Martin Fowler in his article Mocks Aren’t Stubs also mentions Spy separately from Stub, but we are combining these two concepts into one. So for us - Stub also records some information about calls, which can be used to verify behavior.

What are we testing at all?

  1. That component returns some expected result on some expected input.
  2. That component behaves somehow on expected input. For example - sends SMS, but we don’t care about how it does it.
  3. That multiple internal components behave in some expected order.

Note that testing with test doubles is a whitebox testing. We know some internal structure of code which is used to write tests.

Mocks vs Stubs

Mocks and Stubs can both be used in the same manner.

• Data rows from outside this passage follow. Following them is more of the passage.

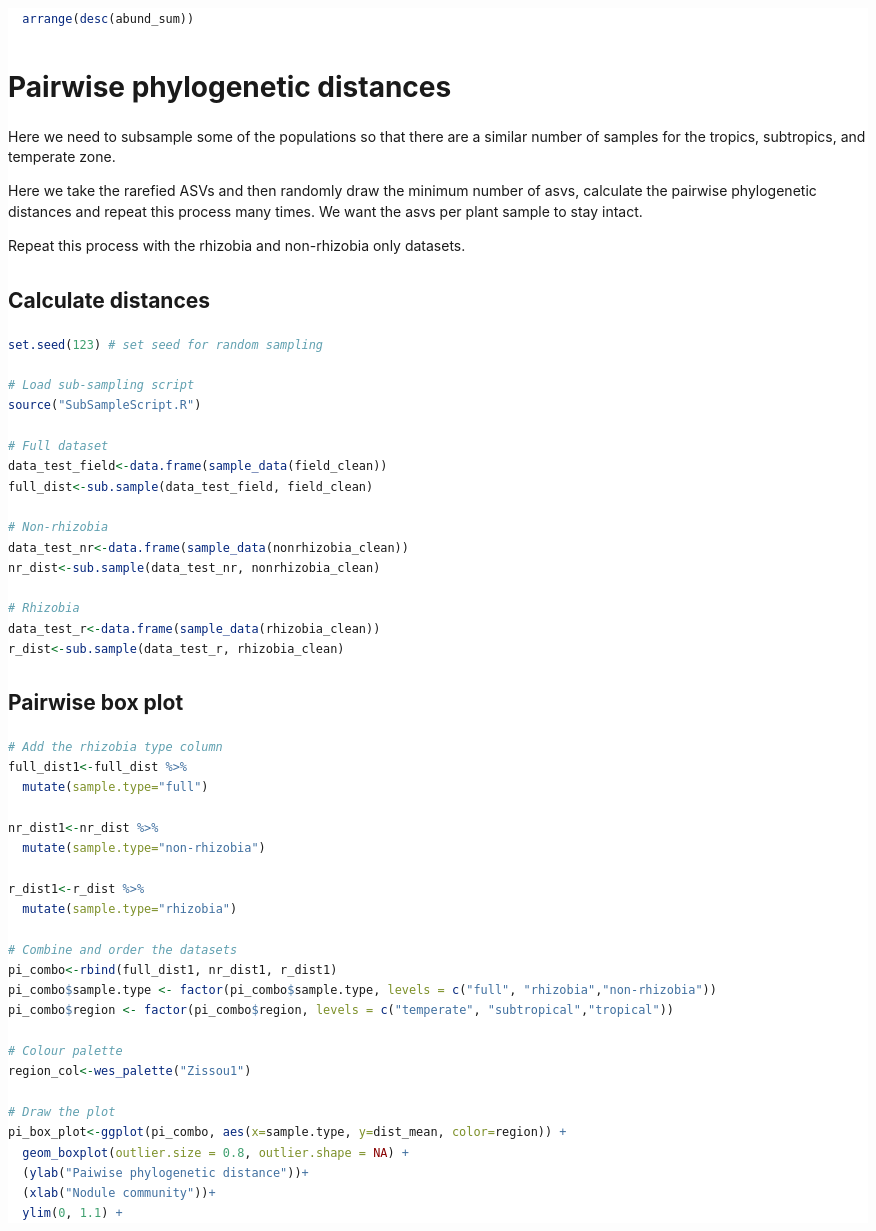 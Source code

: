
 ``` r
  arrange(desc(abund_sum))
```

# Pairwise phylogenetic distances

Here we need to subsample some of the populations so that there are a
similar number of samples for the tropics, subtropics, and temperate
zone.

Here we take the rarefied ASVs and then randomly draw the minimum number
of asvs, calculate the pairwise phylogenetic distances and repeat this
process many times. We want the asvs per plant sample to stay intact.

Repeat this process with the rhizobia and non-rhizobia only datasets.

## Calculate distances

``` r
set.seed(123) # set seed for random sampling

# Load sub-sampling script
source("SubSampleScript.R")

# Full dataset 
data_test_field<-data.frame(sample_data(field_clean)) 
full_dist<-sub.sample(data_test_field, field_clean)

# Non-rhizobia 
data_test_nr<-data.frame(sample_data(nonrhizobia_clean)) 
nr_dist<-sub.sample(data_test_nr, nonrhizobia_clean)

# Rhizobia 
data_test_r<-data.frame(sample_data(rhizobia_clean)) 
r_dist<-sub.sample(data_test_r, rhizobia_clean)
```

## Pairwise box plot

``` r
# Add the rhizobia type column 
full_dist1<-full_dist %>%
  mutate(sample.type="full")

nr_dist1<-nr_dist %>%
  mutate(sample.type="non-rhizobia")

r_dist1<-r_dist %>%
  mutate(sample.type="rhizobia")

# Combine and order the datasets 
pi_combo<-rbind(full_dist1, nr_dist1, r_dist1)
pi_combo$sample.type <- factor(pi_combo$sample.type, levels = c("full", "rhizobia","non-rhizobia"))
pi_combo$region <- factor(pi_combo$region, levels = c("temperate", "subtropical","tropical"))

# Colour palette 
region_col<-wes_palette("Zissou1")

# Draw the plot 
pi_box_plot<-ggplot(pi_combo, aes(x=sample.type, y=dist_mean, color=region)) + 
  geom_boxplot(outlier.size = 0.8, outlier.shape = NA) +
  (ylab("Paiwise phylogenetic distance"))+
  (xlab("Nodule community"))+
  ylim(0, 1.1) +
```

They both allow you to set a result and they both allow you to verify the behaviour - the difference is how.

For mocks:

  1. Prepare dependencies (create mock objects for dependencies) and wire testee component with them
  2. Setup expectations and returned results
  3. Run tested system
  4. Verify test result

For stubs:

  1. Prepare dependencies (create stub objects for dependencies) and wire testee component with them
  2. Setup returned results
  3. Run tested system
  4. Verify expected behaviour and test result

Scalamock 7

scalamock 7 stubs project tries to handle common pitfalls of mocking and offers only a simple set of features.

  1. Stub generation
  2. Set method returned result
  3. Get number of times method was executed or arguments with which it was executed
  4. Simple methods to verify order of calls

Also, you got:

  1. Integration with functional effects like ZIO and cats-effect IO
  2. No expectations or argument matchers by default. You can throw an exception on unexpected arguments, but it is up to you and is not recommended
  3. No need to integrate with testing frameworks

What’s next?

New shiny stubs or classic scalamock, choice is yours.